I was recently reminded about how we are taught and conditioned to label things from an early age.
Watching T complete his recent graphing assignments for virtual learning made me think about how we teach kids early on about sorting things into categories and labels.
To be clear, sorting and labels have a purpose and help us make sense of the world. The school activity was also innocent – sorting by shapes, colours and by like objects.
Labels, in the context that my mind went on a tangent on, can be limiting and damaging.
For starters, I often think about the label of a diagnosis, such as FASD, and the stigma that can shape T’s life.
In the early days, the hubby and I never shared T’s prognosis for fear of negative reactions.
Now, we are open about it because we know it helps open up doors to accommodations, such as a school IEP, and support services, such as a dedicated CYW in the classroom.
But I am mindful that a label can conjure up negative stereotypes.

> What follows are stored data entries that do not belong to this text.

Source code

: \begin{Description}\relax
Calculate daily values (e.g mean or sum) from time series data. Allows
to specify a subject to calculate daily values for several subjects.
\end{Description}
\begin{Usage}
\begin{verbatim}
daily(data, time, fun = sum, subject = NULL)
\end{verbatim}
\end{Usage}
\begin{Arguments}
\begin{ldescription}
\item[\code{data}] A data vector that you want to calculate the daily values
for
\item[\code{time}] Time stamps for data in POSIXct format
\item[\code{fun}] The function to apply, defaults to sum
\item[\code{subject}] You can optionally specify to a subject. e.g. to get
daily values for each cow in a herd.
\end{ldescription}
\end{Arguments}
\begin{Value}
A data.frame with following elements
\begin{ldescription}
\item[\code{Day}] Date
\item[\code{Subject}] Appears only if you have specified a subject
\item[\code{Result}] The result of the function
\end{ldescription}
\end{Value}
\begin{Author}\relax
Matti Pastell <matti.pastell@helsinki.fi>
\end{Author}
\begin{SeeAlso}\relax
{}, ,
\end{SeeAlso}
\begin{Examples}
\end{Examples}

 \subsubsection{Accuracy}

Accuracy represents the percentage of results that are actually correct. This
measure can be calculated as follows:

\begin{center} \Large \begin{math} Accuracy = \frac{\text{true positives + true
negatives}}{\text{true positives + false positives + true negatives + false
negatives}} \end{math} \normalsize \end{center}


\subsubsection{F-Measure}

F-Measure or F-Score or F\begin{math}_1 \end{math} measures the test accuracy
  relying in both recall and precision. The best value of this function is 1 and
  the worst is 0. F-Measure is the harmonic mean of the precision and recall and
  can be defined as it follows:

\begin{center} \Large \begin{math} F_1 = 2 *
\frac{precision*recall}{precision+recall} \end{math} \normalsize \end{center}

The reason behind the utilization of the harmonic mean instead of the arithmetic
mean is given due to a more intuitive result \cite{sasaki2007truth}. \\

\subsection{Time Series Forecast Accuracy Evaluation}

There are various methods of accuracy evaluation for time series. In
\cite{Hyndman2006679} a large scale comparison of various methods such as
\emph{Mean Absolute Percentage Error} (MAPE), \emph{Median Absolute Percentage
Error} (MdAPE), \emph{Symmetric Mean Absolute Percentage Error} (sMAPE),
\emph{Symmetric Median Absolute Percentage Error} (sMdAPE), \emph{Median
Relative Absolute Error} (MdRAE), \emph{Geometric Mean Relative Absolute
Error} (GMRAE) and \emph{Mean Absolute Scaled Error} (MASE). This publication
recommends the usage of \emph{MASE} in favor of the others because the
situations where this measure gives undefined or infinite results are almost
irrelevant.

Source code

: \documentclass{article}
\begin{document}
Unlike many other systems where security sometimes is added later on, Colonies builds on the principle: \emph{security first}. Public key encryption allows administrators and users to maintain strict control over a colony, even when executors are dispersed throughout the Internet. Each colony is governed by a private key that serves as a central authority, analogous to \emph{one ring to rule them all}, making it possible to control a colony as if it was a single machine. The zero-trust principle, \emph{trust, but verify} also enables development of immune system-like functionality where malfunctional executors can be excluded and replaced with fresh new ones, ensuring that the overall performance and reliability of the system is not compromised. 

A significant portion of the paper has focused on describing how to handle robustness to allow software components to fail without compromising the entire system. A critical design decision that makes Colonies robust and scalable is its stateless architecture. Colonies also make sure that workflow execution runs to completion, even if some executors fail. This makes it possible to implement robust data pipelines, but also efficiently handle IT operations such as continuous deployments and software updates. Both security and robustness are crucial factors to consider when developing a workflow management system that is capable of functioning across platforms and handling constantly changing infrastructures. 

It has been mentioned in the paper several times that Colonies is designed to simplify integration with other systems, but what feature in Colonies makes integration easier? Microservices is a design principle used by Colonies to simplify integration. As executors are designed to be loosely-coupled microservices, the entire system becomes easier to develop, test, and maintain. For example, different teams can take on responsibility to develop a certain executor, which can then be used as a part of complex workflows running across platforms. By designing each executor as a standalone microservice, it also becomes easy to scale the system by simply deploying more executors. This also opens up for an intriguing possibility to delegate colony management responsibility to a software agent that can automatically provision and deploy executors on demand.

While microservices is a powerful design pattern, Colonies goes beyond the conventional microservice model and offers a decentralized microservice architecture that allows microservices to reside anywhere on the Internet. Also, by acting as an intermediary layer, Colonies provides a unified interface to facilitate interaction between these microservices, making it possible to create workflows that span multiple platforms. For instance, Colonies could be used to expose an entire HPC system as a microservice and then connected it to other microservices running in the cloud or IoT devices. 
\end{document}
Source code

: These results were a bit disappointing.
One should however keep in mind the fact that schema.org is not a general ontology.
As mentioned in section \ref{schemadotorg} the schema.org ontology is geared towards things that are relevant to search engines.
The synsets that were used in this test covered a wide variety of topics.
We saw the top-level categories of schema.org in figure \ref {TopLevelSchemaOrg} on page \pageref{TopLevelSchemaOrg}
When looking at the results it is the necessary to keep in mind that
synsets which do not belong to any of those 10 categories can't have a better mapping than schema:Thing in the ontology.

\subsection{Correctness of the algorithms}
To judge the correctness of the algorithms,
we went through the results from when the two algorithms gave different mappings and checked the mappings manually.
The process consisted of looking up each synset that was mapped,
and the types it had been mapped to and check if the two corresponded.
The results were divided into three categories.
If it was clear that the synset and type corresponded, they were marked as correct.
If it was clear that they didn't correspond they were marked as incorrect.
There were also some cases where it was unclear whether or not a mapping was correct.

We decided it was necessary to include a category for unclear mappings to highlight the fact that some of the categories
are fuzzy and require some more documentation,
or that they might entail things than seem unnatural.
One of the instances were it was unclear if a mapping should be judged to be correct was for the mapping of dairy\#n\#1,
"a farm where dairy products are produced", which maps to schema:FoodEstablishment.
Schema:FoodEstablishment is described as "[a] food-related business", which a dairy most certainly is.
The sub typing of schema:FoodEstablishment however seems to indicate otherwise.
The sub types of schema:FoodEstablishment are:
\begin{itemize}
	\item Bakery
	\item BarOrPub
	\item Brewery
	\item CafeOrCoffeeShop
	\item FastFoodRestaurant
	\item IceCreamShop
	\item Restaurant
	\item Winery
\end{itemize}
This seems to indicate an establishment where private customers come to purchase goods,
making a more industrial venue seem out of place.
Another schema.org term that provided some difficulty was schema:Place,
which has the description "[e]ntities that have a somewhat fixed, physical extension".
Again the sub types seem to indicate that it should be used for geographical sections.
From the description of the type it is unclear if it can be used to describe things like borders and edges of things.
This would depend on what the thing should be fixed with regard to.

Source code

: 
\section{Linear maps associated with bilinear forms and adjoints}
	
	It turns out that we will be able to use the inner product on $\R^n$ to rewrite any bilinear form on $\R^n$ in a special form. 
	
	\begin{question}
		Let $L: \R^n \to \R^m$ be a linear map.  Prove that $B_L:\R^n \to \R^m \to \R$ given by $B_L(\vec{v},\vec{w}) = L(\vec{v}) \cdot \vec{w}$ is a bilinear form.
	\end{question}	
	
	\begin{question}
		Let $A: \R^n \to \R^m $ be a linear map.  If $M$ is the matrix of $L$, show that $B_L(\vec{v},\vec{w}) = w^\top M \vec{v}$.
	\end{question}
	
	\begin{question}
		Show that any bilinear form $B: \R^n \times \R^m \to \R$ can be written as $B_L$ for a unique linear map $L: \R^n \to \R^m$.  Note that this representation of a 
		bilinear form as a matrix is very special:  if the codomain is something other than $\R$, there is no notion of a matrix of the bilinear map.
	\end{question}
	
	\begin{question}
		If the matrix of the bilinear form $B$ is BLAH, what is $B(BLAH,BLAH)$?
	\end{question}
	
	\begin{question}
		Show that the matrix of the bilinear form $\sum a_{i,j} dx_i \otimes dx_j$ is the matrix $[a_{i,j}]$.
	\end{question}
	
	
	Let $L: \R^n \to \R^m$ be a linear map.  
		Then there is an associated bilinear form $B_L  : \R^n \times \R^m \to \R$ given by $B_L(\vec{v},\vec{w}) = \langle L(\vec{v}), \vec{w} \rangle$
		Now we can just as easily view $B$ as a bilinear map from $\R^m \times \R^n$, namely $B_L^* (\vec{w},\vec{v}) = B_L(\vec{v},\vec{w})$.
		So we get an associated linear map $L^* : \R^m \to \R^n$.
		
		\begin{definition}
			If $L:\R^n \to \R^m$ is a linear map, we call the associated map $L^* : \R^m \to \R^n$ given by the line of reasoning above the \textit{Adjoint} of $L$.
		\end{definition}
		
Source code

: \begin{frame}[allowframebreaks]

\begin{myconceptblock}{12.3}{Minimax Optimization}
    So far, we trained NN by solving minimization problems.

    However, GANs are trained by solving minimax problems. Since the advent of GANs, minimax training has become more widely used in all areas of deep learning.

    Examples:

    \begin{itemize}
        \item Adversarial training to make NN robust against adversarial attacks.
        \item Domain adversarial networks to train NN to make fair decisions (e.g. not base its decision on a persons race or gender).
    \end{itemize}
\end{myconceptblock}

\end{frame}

I read with frustration about a recent SNL skit that poked fun of individuals with FASD.
It made me angry, because SNL used their huge platform to further marginalize individuals with an invisible disability that is already little known and understood.
It reinforced to me that labels are not the problem. It is the awareness raising – or the lack of – that is the problem.
It reminded about how behaviours can often be quickly labeled as good or bad. But in the world of neurodiverse children, we need other considerations such as disregulated, overwhelmed, or needs accommodations.
It’s not so black and white – speaking of even more labels!
Last week, on an unrelated note, T asked the hubby to do a different hair style. He wanted his hair shaved on the sides and back and to grow the top out.
He recently watched the movie, Tangled, and was smitten with the female character Rapunzel.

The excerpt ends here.